WHAT YOU NEED TO DO: Start the output with the opening line of the listing below and continue, reproducing each line exactly, up to and including the line that contains "Функция Мебиуса $\mu(n)$".

DATA EXTRACT:
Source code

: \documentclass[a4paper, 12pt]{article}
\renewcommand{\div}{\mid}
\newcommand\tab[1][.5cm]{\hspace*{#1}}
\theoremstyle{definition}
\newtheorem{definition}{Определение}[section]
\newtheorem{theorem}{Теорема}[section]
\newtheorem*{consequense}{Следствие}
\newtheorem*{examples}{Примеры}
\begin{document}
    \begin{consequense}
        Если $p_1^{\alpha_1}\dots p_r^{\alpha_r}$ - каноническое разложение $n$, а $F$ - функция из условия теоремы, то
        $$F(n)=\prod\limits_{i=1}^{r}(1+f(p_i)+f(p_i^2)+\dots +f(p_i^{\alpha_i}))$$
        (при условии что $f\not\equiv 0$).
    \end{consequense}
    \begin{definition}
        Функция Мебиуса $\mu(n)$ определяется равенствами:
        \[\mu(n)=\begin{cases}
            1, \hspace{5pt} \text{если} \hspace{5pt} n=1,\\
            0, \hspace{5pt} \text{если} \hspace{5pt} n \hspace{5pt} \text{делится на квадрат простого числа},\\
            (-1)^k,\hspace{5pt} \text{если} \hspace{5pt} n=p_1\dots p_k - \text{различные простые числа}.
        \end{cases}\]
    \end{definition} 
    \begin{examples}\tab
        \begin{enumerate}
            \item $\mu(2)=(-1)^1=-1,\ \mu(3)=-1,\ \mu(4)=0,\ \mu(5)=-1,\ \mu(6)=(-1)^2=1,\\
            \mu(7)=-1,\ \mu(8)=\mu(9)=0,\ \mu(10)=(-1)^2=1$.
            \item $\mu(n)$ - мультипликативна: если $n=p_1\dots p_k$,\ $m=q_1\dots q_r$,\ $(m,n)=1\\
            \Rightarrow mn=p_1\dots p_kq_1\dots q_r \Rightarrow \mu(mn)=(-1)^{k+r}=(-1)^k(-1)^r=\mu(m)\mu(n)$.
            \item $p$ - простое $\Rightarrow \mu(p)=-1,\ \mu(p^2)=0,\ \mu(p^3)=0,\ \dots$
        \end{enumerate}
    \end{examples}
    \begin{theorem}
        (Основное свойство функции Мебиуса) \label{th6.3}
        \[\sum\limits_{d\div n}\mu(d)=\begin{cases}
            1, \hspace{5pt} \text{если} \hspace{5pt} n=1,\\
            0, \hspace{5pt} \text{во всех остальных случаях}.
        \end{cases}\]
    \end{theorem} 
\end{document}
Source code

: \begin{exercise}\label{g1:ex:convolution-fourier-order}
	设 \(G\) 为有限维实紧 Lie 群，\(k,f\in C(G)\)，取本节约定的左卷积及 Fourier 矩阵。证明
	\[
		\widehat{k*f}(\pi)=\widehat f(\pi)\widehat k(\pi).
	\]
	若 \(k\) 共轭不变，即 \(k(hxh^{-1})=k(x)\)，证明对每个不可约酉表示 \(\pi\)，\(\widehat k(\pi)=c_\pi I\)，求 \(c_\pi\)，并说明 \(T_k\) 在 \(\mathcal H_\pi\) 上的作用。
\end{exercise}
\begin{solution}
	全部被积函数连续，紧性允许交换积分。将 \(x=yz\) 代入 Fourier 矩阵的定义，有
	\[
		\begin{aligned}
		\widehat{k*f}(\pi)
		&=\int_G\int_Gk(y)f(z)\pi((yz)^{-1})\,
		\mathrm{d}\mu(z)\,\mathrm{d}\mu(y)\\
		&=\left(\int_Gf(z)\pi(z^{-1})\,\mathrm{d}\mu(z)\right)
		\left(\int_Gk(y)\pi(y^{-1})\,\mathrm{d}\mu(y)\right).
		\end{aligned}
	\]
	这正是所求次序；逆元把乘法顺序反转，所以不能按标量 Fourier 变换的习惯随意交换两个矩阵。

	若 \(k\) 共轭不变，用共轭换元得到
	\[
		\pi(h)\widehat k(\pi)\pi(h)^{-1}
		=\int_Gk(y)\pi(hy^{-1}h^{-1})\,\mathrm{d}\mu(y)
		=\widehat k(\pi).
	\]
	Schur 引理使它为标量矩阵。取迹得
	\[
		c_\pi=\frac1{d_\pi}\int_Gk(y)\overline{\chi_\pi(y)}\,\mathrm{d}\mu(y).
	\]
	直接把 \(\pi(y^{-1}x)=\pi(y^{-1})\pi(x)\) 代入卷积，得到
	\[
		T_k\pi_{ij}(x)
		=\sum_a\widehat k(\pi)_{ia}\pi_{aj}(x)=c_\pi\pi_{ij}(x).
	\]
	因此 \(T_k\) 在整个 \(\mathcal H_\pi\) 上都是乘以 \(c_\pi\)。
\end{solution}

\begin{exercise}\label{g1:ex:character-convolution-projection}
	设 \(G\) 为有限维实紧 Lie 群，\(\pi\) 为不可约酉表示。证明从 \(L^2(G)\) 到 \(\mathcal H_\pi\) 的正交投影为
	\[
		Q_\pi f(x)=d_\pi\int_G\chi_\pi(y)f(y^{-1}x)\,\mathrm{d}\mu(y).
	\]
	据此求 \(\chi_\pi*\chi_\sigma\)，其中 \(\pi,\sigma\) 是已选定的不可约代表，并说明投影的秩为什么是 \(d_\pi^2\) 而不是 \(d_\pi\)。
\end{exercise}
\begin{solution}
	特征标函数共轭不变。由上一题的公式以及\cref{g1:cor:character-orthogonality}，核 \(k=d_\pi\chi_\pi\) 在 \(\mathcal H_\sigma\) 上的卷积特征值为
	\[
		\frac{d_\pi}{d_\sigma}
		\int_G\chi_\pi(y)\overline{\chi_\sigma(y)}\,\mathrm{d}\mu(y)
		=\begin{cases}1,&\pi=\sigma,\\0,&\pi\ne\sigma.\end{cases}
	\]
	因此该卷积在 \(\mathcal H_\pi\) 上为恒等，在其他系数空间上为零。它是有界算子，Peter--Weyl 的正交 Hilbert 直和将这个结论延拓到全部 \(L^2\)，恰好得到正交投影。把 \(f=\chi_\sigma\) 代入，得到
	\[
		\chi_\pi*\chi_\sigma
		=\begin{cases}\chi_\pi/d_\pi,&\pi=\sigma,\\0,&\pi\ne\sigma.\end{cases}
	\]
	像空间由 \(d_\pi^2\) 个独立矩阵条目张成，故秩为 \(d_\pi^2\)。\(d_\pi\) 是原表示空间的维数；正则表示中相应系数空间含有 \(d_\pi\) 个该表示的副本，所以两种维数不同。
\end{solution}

OUTPUT FOR THIS EXERCISE:
Source code

: \documentclass[a4paper, 12pt]{article}
\renewcommand{\div}{\mid}
\newcommand\tab[1][.5cm]{\hspace*{#1}}
\theoremstyle{definition}
\newtheorem{definition}{Определение}[section]
\newtheorem{theorem}{Теорема}[section]
\newtheorem*{consequense}{Следствие}
\newtheorem*{examples}{Примеры}
\begin{document}
    \begin{consequense}
        Если $p_1^{\alpha_1}\dots p_r^{\alpha_r}$ - каноническое разложение $n$, а $F$ - функция из условия теоремы, то
        $$F(n)=\prod\limits_{i=1}^{r}(1+f(p_i)+f(p_i^2)+\dots +f(p_i^{\alpha_i}))$$
        (при условии что $f\not\equiv 0$).
    \end{consequense}
    \begin{definition}
        Функция Мебиуса $\mu(n)$ определяется равенствами:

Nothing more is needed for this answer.